**GOAL OF THE EXERCISE:** Return the lines beginning at the one that contains "भूयः शृणु मे" and continuing to the end of the entries, including both ends, exactly as written and nothing else.

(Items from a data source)
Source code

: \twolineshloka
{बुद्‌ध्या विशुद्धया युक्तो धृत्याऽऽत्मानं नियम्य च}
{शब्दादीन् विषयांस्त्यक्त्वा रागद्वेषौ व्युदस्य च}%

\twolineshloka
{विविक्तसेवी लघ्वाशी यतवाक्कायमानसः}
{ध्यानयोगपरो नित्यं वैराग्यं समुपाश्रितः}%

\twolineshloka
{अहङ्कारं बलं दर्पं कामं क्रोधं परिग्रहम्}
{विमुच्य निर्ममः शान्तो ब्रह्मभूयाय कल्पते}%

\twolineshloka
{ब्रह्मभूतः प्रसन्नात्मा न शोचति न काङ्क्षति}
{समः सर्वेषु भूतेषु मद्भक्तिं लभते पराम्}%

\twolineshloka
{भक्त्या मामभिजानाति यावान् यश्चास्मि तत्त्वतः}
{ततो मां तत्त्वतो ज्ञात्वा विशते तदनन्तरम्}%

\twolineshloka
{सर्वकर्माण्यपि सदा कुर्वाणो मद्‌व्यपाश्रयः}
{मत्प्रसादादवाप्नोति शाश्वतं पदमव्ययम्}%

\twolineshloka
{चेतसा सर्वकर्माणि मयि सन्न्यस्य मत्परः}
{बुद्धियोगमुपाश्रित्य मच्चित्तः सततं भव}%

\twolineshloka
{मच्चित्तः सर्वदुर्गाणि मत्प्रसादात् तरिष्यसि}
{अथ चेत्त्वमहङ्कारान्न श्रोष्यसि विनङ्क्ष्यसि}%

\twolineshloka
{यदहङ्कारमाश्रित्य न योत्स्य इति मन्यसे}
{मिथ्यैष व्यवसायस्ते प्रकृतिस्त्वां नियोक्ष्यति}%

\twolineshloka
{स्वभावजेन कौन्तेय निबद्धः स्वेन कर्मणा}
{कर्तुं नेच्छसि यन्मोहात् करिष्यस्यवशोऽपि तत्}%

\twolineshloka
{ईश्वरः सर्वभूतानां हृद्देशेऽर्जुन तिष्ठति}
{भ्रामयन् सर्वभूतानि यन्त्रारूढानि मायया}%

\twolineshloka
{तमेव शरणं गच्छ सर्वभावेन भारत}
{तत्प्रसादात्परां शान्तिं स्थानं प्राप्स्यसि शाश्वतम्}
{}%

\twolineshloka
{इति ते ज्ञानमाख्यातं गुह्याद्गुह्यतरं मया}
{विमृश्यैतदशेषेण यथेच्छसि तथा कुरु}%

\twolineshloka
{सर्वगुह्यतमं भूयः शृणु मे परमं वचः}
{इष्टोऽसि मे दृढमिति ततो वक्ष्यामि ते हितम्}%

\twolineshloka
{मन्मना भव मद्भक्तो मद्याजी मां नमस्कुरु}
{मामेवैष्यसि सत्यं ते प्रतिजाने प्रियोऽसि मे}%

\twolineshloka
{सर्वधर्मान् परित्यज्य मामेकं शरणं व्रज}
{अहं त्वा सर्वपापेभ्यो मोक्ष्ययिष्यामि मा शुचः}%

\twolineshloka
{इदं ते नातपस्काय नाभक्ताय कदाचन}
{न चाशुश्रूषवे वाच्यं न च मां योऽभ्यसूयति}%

**REPLY:**
{सर्वगुह्यतमं भूयः शृणु मे परमं वचः}
{इष्टोऽसि मे दृढमिति ततो वक्ष्यामि ते हितम्}%

\twolineshloka
{मन्मना भव मद्भक्तो मद्याजी मां नमस्कुरु}
{मामेवैष्यसि सत्यं ते प्रतिजाने प्रियोऽसि मे}%

\twolineshloka
{सर्वधर्मान् परित्यज्य मामेकं शरणं व्रज}
{अहं त्वा सर्वपापेभ्यो मोक्ष्ययिष्यामि मा शुचः}%

\twolineshloka
{इदं ते नातपस्काय नाभक्ताय कदाचन}
{न चाशुश्रूषवे वाच्यं न च मां योऽभ्यसूयति}%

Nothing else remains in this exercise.